> [PROVIDED ENTRIES]:
========================================

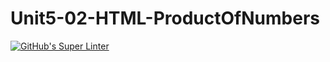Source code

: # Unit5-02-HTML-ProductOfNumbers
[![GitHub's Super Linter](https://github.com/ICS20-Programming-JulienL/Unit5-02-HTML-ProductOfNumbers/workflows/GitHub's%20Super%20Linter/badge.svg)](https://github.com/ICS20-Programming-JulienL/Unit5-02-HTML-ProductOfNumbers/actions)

========================================

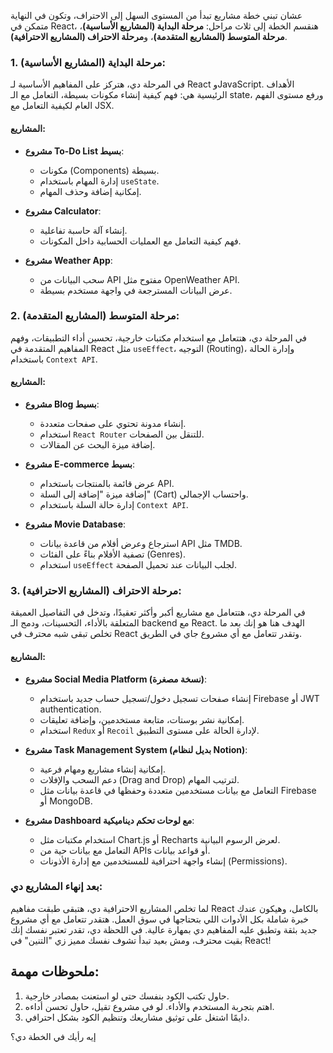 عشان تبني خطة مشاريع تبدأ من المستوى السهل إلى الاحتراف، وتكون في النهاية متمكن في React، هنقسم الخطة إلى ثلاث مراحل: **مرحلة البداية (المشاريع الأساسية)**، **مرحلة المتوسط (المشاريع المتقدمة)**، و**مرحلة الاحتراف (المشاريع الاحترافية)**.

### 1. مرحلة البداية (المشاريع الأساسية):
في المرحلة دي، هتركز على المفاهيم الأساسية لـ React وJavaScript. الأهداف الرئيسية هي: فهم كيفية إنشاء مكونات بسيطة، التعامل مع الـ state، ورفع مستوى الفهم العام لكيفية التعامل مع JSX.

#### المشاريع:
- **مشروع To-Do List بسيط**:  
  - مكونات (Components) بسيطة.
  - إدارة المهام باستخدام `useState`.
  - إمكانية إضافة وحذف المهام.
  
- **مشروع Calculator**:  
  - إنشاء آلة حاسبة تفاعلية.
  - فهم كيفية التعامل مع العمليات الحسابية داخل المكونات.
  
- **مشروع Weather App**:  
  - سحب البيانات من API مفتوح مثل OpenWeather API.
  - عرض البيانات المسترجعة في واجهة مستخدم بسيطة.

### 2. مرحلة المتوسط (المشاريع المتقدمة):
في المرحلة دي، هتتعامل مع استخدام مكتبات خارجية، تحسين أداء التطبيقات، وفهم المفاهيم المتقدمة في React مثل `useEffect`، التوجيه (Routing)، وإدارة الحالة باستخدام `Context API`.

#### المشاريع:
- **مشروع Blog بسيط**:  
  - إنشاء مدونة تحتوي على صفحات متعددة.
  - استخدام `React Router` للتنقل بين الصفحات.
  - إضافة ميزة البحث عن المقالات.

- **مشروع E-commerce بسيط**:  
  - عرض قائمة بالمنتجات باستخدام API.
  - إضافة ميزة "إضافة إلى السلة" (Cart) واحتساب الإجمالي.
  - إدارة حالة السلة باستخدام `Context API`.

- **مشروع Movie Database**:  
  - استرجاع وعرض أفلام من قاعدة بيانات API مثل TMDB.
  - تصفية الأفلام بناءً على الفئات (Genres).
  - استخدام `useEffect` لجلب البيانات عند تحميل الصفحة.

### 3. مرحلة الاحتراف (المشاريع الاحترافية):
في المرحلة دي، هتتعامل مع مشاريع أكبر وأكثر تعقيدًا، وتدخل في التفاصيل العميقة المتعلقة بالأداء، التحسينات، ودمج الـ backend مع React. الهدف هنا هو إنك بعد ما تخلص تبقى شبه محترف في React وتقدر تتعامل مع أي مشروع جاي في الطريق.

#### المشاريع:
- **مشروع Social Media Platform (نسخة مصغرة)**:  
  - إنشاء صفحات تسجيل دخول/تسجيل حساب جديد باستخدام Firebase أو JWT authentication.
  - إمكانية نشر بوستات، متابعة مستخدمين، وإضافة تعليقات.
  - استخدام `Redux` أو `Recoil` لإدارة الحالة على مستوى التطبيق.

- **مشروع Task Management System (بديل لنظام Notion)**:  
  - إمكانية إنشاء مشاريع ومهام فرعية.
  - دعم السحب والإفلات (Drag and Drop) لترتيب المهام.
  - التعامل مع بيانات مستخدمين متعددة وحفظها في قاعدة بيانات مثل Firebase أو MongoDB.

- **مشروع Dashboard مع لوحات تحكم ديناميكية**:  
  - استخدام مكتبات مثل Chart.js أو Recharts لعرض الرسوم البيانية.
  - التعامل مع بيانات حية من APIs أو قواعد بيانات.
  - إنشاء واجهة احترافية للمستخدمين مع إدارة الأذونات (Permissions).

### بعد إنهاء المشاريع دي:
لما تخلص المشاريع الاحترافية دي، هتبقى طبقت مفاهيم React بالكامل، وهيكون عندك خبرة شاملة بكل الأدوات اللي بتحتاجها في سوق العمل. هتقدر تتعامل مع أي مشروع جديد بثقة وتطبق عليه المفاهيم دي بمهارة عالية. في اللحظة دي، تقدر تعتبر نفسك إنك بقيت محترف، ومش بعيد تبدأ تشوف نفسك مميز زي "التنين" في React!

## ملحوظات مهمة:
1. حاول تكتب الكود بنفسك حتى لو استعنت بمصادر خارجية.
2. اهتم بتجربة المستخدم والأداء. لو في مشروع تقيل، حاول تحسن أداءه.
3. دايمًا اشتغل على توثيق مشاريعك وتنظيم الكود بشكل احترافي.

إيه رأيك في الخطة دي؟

========================================

> [WHAT YOU SHOULD DO]:
Starting with the line above that holds "- إنشاء مدونة تحتوي على صفحات متعددة." and stopping with the line that holds "- إمكانية نشر", reproduce each line exactly, omitting all other lines.

> [RESPONSE BELOW]:
  - إنشاء مدونة تحتوي على صفحات متعددة.
  - استخدام `React Router` للتنقل بين الصفحات.
  - إضافة ميزة البحث عن المقالات.

- **مشروع E-commerce بسيط**:  
  - عرض قائمة بالمنتجات باستخدام API.
  - إضافة ميزة "إضافة إلى السلة" (Cart) واحتساب الإجمالي.
  - إدارة حالة السلة باستخدام `Context API`.

- **مشروع Movie Database**:  
  - استرجاع وعرض أفلام من قاعدة بيانات API مثل TMDB.
  - تصفية الأفلام بناءً على الفئات (Genres).
  - استخدام `useEffect` لجلب البيانات عند تحميل الصفحة.

### 3. مرحلة الاحتراف (المشاريع الاحترافية):
في المرحلة دي، هتتعامل مع مشاريع أكبر وأكثر تعقيدًا، وتدخل في التفاصيل العميقة المتعلقة بالأداء، التحسينات، ودمج الـ backend مع React. الهدف هنا هو إنك بعد ما تخلص تبقى شبه محترف في React وتقدر تتعامل مع أي مشروع جاي في الطريق.

#### المشاريع:
- **مشروع Social Media Platform (نسخة مصغرة)**:  
  - إنشاء صفحات تسجيل دخول/تسجيل حساب جديد باستخدام Firebase أو JWT authentication.
  - إمكانية نشر بوستات، متابعة مستخدمين، وإضافة تعليقات.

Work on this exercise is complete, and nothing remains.